A instalação de um parklet em frente ao Bar Central, na Rua Mamede Simões, bairro da Boa Vista, gerou mais uma das (quase) infindáveis polêmicas recifenses nas redes sociais, na última segunda (30). Opiniões contra e a favor, sob as mais variadas perspectivas, se estenderam ao longo de centenas de comentários. Mas, afinal, o que é um parklet? Para que (e para quem) serve?

Não é a primeira vez que a gente fala de parklet PorAqui. Em julho deste ano, a reabertura de um parklet na Rua do Futuro, bairro da Jaqueira, também foi notícia.

Parklet da Jaqueira é reaberto ao público

Em resumo, o parklet é uma estrutura que funciona como uma extensão da calçada, ocupando vagas de estacionamentos de carros, e que se destina a ser um espaço público de convivência e lazer entre as pessoas.

Em 2015, a Prefeitura do Recife publicou o decreto 28.886/2015, que regulamenta e disciplina a instalação de parklets. “Desde que saiu esse decreto, pensamos em instalar um parklet aqui na frente do Central”, diz André Rosemberg, gerente do estabelecimento, que já havia substituído vagas de estacionamento do local por um bicicletário.
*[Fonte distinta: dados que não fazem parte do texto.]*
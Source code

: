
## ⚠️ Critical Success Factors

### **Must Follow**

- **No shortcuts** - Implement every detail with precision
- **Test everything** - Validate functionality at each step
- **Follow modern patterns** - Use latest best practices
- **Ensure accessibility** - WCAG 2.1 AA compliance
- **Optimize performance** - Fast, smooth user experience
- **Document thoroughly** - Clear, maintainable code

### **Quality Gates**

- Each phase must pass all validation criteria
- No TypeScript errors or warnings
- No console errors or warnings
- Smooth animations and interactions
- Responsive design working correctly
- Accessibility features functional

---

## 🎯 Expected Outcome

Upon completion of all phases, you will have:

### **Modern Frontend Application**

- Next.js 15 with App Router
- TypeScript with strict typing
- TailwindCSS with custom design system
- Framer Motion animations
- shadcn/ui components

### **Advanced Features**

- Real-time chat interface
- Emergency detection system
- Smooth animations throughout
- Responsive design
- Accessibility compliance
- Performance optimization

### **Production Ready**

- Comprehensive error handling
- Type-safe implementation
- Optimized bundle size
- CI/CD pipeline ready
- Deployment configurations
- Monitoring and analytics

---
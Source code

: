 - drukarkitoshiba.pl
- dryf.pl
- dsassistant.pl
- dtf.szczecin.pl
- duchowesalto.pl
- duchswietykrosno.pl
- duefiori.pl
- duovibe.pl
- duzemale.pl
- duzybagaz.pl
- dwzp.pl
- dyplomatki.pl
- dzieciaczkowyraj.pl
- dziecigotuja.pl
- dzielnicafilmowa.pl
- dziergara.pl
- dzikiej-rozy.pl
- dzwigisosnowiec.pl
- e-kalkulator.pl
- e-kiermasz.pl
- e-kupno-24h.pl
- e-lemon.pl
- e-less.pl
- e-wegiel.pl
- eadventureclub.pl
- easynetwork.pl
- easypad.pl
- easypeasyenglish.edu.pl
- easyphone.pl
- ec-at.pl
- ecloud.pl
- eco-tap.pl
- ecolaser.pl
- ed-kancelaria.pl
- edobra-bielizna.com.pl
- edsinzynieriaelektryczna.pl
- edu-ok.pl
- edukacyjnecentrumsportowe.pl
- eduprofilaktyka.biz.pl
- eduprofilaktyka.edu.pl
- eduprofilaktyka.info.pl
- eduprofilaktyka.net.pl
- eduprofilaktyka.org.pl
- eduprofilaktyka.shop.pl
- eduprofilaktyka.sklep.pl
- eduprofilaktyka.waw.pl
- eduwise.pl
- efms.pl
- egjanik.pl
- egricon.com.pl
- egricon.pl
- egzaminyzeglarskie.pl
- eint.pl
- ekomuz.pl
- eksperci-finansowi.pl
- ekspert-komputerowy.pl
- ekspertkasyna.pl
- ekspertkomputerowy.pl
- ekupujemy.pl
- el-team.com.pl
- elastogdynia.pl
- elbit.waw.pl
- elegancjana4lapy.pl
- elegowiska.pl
(Foto: André Rosemberg/colaboração)

Os parklets podem ter bancos, mesas, cadeiras, guarda-sóis, plantas e diversos outros elementos voltados para a saúde, lazer e, até mesmo, manifestações artísticas. A principal finalidade dele é ser um espaço totalmente voltado para usufruto das pessoas.

“O parklet é a transição para uma cidade com menos carros”, diz o urbanista Pedro Guedes, “uma vez que naquele espaço são priorizadas as pessoas, no lugar de um ou dois carros ficarem parados o dia inteiro”. Segundo ele, algumas cidades do país já possuem parklets, sendo São Paulo a que mais investe nessa estrutura.

Instalação e estrutura

De acordo com o decreto municipal, a instalação de um parklet pode ser solicitada por qualquer pessoa jurídica de direito público ou privado, ou por pessoa física. Caberá à prefeitura a sua autorização.

O solicitante, por sua vez, deve obedecer alguns critérios técnicos (dimensões, utilidade, etc) para ter autorizada a instalação do parklet. Assim como caberá a ele, também, a sua manutenção.

Outro ponto importante é que o parklet deve ser público, não sendo permitida a obtenção de retorno financeiro pelo seu uso. “Qualquer pessoa pode usar o parklet que montamos aqui, mesmo que não consuma no nosso bar. O parklet é para todos”, garante Rosemberg.

(Foto: André Rosemberg/colaboração)

As grades em volta fazem parte das exigências para sua instalação. “Serve não só para a segurança das pessoas, mas também para que elas possam se encostar”, explica Pedro Guedes.

O parklet instalado em frente ao Central possui 2m x 10m de dimensão e ainda está em fase de ajustes. O que ainda está pendente será providenciado até o final da semana, informa Rosemberg. “Nós também vamos colocar plantas nele, como jaboticabas, jasmins”, diz.

História

Em 2005, surgiu o primeiro parklet, instalado em São Francisco (E.U.A.). A ideia surgiu no Parking Day, movimento que estimulava a transformação das vagas de carros em pequenos parques públicos temporários. A proposta era fazer as pessoas repensarem a forma de ocupação dos espaços públicos.

Sob o conceito e de “PARK(ing) space” – trocadilho entre parking (estacionamento) e park (praça) – nasceu a ideia inicial do parklet.

No Brasil, a ideia chegou em 2013, por uma iniciativa do Instituto Mobilidade, mas a instalação efetiva do primeiro parklet no país só ocorreu em 2012, em São Paulo (SP).

Hoje, se encontram em várias cidades. Além do Recife, há parklets nas cidades de Campo Grande, Fortaleza, Belo Horizonte, Curitiba, Goiânia, Rio Branco, Sorocaba e Porto Alegre (Fonte: www.coletivoverde.com.br).